# Assigned task
Set down the line that contains "अपस्मारविनाशः स्यात्क्षयरोगश्च नश्यति ।" and every line after it to the end of the entries, exactly as they stand and nothing more.

-- Exercise data follows --

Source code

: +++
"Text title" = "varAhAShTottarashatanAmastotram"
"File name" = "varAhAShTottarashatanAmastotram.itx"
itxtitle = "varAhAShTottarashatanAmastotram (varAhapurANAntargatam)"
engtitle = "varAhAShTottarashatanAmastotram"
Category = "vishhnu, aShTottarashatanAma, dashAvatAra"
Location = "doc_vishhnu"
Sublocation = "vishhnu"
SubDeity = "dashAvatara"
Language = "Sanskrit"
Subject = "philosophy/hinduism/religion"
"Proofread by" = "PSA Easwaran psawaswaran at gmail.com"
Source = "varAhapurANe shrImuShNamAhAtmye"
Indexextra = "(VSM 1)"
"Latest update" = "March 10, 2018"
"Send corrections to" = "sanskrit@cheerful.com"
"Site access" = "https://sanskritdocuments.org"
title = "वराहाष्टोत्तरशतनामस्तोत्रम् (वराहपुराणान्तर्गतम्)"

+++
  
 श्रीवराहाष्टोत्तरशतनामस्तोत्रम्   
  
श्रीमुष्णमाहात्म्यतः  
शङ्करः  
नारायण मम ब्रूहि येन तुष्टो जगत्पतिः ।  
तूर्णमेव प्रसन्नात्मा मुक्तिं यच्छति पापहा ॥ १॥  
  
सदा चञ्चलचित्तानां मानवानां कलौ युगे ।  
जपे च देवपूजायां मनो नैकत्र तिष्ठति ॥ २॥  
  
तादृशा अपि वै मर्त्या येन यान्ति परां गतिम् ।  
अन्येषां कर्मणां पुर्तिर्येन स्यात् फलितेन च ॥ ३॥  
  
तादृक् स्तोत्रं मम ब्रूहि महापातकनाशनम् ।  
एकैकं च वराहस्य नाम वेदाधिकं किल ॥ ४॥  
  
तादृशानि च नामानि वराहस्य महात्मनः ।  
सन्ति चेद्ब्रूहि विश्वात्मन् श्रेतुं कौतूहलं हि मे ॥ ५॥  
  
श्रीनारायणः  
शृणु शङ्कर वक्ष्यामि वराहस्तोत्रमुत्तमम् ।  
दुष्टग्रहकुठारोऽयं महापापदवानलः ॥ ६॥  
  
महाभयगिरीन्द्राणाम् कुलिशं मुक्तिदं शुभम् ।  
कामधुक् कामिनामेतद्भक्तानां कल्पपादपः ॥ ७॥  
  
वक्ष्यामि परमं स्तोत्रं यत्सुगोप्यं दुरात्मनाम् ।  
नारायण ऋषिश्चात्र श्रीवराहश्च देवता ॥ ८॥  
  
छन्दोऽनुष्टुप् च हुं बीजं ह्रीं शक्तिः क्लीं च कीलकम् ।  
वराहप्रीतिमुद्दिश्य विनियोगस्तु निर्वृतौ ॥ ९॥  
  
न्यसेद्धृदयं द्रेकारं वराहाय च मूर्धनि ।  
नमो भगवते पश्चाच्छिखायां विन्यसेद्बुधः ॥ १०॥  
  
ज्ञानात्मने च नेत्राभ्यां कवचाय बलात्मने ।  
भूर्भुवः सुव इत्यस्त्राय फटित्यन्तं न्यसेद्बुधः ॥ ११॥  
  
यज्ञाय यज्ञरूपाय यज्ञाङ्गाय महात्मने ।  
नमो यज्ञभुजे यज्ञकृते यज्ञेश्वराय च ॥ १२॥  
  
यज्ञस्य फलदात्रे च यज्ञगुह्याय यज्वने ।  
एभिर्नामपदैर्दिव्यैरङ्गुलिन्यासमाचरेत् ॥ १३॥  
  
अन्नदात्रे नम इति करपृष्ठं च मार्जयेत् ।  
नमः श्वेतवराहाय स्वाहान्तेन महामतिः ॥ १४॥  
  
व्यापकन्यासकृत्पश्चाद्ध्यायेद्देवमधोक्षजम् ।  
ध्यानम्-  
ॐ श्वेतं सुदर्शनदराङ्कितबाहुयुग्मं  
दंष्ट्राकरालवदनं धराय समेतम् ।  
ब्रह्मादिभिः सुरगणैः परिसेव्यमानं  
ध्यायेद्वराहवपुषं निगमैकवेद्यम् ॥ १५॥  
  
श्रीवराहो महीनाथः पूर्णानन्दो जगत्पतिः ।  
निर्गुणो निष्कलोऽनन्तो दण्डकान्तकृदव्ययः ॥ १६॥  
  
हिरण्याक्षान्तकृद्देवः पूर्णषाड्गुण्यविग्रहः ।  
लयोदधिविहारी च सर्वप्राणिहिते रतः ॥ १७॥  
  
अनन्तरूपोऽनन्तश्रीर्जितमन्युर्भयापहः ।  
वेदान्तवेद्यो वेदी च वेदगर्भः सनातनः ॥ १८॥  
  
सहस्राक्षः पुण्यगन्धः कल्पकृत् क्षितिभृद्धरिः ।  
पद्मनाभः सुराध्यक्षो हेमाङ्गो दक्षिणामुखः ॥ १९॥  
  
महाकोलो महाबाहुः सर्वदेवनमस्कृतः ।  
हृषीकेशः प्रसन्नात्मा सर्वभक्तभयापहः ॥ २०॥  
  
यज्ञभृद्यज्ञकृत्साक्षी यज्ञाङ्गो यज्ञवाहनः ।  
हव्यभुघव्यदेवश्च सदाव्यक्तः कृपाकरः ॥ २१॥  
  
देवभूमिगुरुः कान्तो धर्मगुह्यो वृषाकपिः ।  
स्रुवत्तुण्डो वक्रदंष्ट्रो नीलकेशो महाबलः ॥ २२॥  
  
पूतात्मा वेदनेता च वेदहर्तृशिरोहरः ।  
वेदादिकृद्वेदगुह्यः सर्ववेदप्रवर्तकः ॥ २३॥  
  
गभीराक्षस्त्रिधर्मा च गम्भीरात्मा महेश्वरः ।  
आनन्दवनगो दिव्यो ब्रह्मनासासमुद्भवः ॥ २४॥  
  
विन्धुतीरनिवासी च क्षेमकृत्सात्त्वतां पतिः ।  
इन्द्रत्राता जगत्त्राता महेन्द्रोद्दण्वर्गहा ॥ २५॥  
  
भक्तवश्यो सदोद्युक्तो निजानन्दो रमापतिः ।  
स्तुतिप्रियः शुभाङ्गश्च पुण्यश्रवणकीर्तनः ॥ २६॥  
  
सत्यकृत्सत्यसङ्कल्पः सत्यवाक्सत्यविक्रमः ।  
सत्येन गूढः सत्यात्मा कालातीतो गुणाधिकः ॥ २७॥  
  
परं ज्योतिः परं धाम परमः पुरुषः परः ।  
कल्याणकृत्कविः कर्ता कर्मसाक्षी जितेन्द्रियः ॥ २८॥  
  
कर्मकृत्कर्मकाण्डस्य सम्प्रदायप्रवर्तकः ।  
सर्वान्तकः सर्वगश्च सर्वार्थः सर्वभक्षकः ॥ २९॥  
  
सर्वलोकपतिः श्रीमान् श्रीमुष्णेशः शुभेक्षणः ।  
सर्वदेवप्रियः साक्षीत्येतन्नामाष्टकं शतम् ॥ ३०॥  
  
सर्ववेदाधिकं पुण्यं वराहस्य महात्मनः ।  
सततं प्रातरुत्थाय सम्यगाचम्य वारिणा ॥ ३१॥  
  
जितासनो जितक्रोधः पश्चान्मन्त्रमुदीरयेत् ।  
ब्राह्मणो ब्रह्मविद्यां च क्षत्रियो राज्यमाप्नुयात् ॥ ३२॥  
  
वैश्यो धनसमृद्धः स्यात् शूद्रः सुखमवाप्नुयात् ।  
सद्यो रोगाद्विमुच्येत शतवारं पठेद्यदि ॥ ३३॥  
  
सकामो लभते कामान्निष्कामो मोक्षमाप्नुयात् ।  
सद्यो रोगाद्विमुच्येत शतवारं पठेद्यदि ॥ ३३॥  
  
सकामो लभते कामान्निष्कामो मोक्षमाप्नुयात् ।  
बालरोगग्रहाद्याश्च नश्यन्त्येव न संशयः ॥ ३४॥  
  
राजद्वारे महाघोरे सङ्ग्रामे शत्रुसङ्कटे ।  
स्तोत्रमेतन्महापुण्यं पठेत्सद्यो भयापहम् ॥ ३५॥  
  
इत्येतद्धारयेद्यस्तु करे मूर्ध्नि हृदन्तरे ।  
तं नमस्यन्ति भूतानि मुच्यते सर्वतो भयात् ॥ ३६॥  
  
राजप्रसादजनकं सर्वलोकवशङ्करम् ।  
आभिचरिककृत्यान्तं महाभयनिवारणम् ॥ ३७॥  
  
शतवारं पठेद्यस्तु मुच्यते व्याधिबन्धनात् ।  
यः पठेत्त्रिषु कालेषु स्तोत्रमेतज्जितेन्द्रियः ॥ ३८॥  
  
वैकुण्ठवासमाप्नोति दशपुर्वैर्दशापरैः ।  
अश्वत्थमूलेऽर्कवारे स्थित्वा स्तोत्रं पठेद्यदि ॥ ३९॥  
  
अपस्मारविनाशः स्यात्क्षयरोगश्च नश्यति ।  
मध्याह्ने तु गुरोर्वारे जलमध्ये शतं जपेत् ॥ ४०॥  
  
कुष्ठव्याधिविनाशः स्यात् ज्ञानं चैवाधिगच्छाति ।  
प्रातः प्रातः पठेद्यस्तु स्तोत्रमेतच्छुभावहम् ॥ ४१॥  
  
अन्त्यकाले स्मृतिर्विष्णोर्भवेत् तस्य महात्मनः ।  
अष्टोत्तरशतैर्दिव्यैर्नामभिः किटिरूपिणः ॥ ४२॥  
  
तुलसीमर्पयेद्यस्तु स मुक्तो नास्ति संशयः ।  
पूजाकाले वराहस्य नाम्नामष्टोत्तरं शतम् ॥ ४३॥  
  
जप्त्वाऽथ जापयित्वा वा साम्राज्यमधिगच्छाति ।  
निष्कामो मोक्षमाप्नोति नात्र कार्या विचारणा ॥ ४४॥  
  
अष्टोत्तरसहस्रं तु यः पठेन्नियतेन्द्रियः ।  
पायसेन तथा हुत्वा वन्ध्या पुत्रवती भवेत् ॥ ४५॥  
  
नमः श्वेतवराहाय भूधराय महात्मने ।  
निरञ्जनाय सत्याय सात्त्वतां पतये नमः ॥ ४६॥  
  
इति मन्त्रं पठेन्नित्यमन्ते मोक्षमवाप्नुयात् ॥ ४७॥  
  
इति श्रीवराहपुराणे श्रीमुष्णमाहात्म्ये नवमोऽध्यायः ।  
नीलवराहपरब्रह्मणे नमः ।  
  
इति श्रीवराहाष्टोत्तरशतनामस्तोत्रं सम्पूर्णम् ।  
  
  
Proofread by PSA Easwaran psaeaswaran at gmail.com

-- Exercise data concluded --

# Answer for the task
अपस्मारविनाशः स्यात्क्षयरोगश्च नश्यति ।  
मध्याह्ने तु गुरोर्वारे जलमध्ये शतं जपेत् ॥ ४०॥  
  
कुष्ठव्याधिविनाशः स्यात् ज्ञानं चैवाधिगच्छाति ।  
प्रातः प्रातः पठेद्यस्तु स्तोत्रमेतच्छुभावहम् ॥ ४१॥  
  
अन्त्यकाले स्मृतिर्विष्णोर्भवेत् तस्य महात्मनः ।  
अष्टोत्तरशतैर्दिव्यैर्नामभिः किटिरूपिणः ॥ ४२॥  
  
तुलसीमर्पयेद्यस्तु स मुक्तो नास्ति संशयः ।  
पूजाकाले वराहस्य नाम्नामष्टोत्तरं शतम् ॥ ४३॥  
  
जप्त्वाऽथ जापयित्वा वा साम्राज्यमधिगच्छाति ।  
निष्कामो मोक्षमाप्नोति नात्र कार्या विचारणा ॥ ४४॥  
  
अष्टोत्तरसहस्रं तु यः पठेन्नियतेन्द्रियः ।  
पायसेन तथा हुत्वा वन्ध्या पुत्रवती भवेत् ॥ ४५॥  
  
नमः श्वेतवराहाय भूधराय महात्मने ।  
निरञ्जनाय सत्याय सात्त्वतां पतये नमः ॥ ४६॥  
  
इति मन्त्रं पठेन्नित्यमन्ते मोक्षमवाप्नुयात् ॥ ४७॥  
  
इति श्रीवराहपुराणे श्रीमुष्णमाहात्म्ये नवमोऽध्यायः ।  
नीलवराहपरब्रह्मणे नमः ।  
  
इति श्रीवराहाष्टोत्तरशतनामस्तोत्रं सम्पूर्णम् ।  
  
  
Proofread by PSA Easwaran psaeaswaran at gmail.com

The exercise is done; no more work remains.